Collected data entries
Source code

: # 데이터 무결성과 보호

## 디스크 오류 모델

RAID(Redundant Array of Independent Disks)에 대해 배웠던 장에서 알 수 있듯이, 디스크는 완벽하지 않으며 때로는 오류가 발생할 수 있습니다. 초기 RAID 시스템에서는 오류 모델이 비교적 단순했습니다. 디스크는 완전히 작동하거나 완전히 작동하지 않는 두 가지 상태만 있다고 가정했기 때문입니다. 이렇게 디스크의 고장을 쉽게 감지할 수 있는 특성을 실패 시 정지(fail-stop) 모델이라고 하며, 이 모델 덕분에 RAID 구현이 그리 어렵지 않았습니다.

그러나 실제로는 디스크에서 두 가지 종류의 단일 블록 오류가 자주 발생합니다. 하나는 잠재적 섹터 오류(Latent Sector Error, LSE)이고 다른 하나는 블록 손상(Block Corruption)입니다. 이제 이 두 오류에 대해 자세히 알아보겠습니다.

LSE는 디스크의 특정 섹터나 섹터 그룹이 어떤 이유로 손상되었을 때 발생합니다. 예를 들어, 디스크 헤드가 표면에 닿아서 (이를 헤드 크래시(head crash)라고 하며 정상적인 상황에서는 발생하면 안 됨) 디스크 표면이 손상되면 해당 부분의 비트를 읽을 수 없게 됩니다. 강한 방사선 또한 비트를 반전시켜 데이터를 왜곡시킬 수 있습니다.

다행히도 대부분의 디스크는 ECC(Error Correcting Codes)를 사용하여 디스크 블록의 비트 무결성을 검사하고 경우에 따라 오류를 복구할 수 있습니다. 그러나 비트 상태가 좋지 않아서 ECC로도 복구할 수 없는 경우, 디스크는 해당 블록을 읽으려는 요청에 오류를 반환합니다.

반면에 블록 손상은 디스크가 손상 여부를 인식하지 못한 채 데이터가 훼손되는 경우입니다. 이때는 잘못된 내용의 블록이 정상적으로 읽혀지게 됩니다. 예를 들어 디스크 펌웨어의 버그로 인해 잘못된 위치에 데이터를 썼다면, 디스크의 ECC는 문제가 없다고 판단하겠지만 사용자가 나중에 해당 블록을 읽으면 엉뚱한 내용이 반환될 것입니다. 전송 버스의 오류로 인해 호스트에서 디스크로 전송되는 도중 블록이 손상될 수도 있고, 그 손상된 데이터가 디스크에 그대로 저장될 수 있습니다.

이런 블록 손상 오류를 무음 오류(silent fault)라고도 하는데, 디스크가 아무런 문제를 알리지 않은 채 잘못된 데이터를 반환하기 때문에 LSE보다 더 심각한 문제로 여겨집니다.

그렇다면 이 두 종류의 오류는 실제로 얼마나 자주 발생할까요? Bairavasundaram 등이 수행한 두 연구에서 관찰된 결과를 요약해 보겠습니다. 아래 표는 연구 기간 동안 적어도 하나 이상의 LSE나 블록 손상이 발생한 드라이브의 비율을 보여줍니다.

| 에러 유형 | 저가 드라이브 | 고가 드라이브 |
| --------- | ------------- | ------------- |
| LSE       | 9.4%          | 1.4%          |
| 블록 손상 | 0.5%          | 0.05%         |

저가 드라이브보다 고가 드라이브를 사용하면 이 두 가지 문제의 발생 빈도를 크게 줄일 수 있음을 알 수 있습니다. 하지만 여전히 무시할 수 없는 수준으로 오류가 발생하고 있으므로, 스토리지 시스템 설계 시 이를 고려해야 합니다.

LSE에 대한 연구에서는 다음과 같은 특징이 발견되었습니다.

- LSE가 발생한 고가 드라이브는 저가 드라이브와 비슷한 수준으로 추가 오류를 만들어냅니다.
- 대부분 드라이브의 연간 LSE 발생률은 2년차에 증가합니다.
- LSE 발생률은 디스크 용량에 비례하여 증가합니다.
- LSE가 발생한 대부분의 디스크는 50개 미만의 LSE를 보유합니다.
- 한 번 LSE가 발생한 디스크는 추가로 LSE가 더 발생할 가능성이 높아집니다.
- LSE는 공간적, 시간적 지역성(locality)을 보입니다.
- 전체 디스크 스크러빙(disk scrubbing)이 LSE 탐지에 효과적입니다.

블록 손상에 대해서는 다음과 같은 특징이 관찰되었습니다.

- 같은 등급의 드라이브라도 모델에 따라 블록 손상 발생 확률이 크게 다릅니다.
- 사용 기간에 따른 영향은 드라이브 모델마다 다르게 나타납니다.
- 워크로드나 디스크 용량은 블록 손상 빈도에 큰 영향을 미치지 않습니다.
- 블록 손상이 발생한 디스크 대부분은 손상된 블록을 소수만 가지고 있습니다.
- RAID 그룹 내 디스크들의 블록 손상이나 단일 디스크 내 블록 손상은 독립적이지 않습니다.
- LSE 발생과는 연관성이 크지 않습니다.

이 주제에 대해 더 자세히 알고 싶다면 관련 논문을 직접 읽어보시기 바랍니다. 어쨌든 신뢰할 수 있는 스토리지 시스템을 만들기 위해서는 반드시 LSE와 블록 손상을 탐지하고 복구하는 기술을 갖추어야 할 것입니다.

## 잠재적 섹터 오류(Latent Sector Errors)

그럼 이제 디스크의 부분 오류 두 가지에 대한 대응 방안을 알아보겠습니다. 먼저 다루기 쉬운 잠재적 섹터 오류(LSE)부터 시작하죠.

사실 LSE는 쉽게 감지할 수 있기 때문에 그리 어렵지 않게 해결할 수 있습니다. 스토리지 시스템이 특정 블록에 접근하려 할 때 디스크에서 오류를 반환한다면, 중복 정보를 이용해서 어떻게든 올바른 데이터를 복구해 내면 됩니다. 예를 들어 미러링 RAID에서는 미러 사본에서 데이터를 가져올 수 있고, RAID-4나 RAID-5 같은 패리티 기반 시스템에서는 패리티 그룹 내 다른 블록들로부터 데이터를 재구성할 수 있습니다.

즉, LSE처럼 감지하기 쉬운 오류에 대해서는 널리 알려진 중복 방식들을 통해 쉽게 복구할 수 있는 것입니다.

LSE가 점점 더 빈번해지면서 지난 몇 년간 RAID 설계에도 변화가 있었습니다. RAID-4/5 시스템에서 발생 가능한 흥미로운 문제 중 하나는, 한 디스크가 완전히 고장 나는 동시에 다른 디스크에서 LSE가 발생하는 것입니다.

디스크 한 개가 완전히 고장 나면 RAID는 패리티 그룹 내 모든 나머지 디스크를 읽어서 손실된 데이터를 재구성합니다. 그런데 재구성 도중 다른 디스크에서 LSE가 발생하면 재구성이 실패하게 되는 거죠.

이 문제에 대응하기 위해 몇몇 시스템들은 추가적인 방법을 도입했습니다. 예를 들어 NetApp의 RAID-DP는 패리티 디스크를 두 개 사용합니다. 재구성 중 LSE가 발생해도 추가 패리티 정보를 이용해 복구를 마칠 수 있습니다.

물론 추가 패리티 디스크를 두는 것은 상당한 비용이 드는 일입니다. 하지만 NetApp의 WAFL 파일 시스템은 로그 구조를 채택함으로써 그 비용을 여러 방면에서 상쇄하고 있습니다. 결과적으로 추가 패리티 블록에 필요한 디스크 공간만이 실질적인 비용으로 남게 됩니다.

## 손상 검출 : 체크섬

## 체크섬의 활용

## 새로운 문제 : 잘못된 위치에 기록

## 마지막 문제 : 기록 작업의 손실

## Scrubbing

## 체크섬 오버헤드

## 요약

__Task details__: Say how many lines in the records hold the string "알아보겠습니다". Give no other words.

__Answer to the exercise__: 2